━━━ RECORDS TO USE ━━━
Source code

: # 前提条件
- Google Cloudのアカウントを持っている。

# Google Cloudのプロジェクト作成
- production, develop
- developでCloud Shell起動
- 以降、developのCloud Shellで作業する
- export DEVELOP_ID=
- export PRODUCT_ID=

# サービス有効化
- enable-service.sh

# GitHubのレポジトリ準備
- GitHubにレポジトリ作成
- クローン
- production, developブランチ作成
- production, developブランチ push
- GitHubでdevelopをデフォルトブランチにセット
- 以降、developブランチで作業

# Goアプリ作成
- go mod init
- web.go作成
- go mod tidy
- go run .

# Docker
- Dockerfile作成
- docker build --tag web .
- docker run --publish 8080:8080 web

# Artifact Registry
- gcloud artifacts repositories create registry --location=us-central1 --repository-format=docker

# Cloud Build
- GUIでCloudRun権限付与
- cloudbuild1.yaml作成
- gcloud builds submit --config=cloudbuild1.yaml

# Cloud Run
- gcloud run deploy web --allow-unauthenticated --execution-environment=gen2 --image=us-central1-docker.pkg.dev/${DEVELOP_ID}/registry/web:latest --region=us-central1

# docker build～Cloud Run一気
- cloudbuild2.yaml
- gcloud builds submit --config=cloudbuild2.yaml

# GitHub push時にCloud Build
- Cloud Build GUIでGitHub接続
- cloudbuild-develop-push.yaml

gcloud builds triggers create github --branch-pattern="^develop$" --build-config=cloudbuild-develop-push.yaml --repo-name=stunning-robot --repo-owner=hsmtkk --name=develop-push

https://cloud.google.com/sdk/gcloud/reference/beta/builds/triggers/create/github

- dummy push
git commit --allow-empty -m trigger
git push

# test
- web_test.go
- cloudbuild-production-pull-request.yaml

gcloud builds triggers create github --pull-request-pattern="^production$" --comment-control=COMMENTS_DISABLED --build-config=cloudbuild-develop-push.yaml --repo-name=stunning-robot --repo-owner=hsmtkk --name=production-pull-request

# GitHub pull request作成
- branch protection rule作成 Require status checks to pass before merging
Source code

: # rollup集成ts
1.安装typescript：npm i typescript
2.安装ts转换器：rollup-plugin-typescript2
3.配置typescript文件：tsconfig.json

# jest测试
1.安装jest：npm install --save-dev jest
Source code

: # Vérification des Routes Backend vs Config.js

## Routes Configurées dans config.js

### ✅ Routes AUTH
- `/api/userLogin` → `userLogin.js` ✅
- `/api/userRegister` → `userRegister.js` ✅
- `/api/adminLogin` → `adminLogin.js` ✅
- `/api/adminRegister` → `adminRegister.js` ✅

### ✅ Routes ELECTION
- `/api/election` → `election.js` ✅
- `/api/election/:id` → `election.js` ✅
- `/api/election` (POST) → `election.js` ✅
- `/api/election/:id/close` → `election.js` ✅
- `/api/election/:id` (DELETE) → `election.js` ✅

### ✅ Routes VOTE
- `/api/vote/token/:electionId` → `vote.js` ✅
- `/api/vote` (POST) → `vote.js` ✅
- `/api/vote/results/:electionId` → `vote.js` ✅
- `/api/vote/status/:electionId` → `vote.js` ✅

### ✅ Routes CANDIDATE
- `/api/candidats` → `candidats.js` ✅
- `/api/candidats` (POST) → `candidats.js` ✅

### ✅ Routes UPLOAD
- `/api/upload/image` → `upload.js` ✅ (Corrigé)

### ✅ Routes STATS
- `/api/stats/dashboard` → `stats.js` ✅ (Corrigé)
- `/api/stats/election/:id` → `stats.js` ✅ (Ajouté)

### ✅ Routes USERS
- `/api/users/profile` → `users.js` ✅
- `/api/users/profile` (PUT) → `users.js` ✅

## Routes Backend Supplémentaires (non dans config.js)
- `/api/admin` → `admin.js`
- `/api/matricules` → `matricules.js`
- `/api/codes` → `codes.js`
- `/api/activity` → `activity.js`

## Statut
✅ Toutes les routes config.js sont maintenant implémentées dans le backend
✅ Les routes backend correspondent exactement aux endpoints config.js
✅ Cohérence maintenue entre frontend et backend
━━━
▸ WORK ITEM
Copy down the entries exactly, leaving out no line.

▸ WRITTEN SOLUTION
Source code

: # 前提条件
- Google Cloudのアカウントを持っている。

# Google Cloudのプロジェクト作成
- production, develop
- developでCloud Shell起動
- 以降、developのCloud Shellで作業する
- export DEVELOP_ID=
- export PRODUCT_ID=

# サービス有効化
- enable-service.sh

# GitHubのレポジトリ準備
- GitHubにレポジトリ作成
- クローン
- production, developブランチ作成
- production, developブランチ push
- GitHubでdevelopをデフォルトブランチにセット
- 以降、developブランチで作業

# Goアプリ作成
- go mod init
- web.go作成
- go mod tidy
- go run .

# Docker
- Dockerfile作成
- docker build --tag web .
- docker run --publish 8080:8080 web

# Artifact Registry
- gcloud artifacts repositories create registry --location=us-central1 --repository-format=docker

# Cloud Build
- GUIでCloudRun権限付与
- cloudbuild1.yaml作成
- gcloud builds submit --config=cloudbuild1.yaml

# Cloud Run
- gcloud run deploy web --allow-unauthenticated --execution-environment=gen2 --image=us-central1-docker.pkg.dev/${DEVELOP_ID}/registry/web:latest --region=us-central1

# docker build～Cloud Run一気
- cloudbuild2.yaml
- gcloud builds submit --config=cloudbuild2.yaml

# GitHub push時にCloud Build
- Cloud Build GUIでGitHub接続
- cloudbuild-develop-push.yaml

gcloud builds triggers create github --branch-pattern="^develop$" --build-config=cloudbuild-develop-push.yaml --repo-name=stunning-robot --repo-owner=hsmtkk --name=develop-push

https://cloud.google.com/sdk/gcloud/reference/beta/builds/triggers/create/github

- dummy push
git commit --allow-empty -m trigger
git push

# test
- web_test.go
- cloudbuild-production-pull-request.yaml

gcloud builds triggers create github --pull-request-pattern="^production$" --comment-control=COMMENTS_DISABLED --build-config=cloudbuild-develop-push.yaml --repo-name=stunning-robot --repo-owner=hsmtkk --name=production-pull-request

# GitHub pull request作成
- branch protection rule作成 Require status checks to pass before merging
Source code

: # rollup集成ts
1.安装typescript：npm i typescript
2.安装ts转换器：rollup-plugin-typescript2
3.配置typescript文件：tsconfig.json

# jest测试
1.安装jest：npm install --save-dev jest
Source code

: # Vérification des Routes Backend vs Config.js

## Routes Configurées dans config.js

### ✅ Routes AUTH
- `/api/userLogin` → `userLogin.js` ✅
- `/api/userRegister` → `userRegister.js` ✅
- `/api/adminLogin` → `adminLogin.js` ✅
- `/api/adminRegister` → `adminRegister.js` ✅

### ✅ Routes ELECTION
- `/api/election` → `election.js` ✅
- `/api/election/:id` → `election.js` ✅
- `/api/election` (POST) → `election.js` ✅
- `/api/election/:id/close` → `election.js` ✅
- `/api/election/:id` (DELETE) → `election.js` ✅

### ✅ Routes VOTE
- `/api/vote/token/:electionId` → `vote.js` ✅
- `/api/vote` (POST) → `vote.js` ✅
- `/api/vote/results/:electionId` → `vote.js` ✅
- `/api/vote/status/:electionId` → `vote.js` ✅

### ✅ Routes CANDIDATE
- `/api/candidats` → `candidats.js` ✅
- `/api/candidats` (POST) → `candidats.js` ✅

### ✅ Routes UPLOAD
- `/api/upload/image` → `upload.js` ✅ (Corrigé)

### ✅ Routes STATS
- `/api/stats/dashboard` → `stats.js` ✅ (Corrigé)
- `/api/stats/election/:id` → `stats.js` ✅ (Ajouté)

### ✅ Routes USERS
- `/api/users/profile` → `users.js` ✅
- `/api/users/profile` (PUT) → `users.js` ✅

## Routes Backend Supplémentaires (non dans config.js)
- `/api/admin` → `admin.js`
- `/api/matricules` → `matricules.js`
- `/api/codes` → `codes.js`
- `/api/activity` → `activity.js`

## Statut
✅ Toutes les routes config.js sont maintenant implémentées dans le backend
✅ Les routes backend correspondent exactement aux endpoints config.js
✅ Cohérence maintenue entre frontend et backend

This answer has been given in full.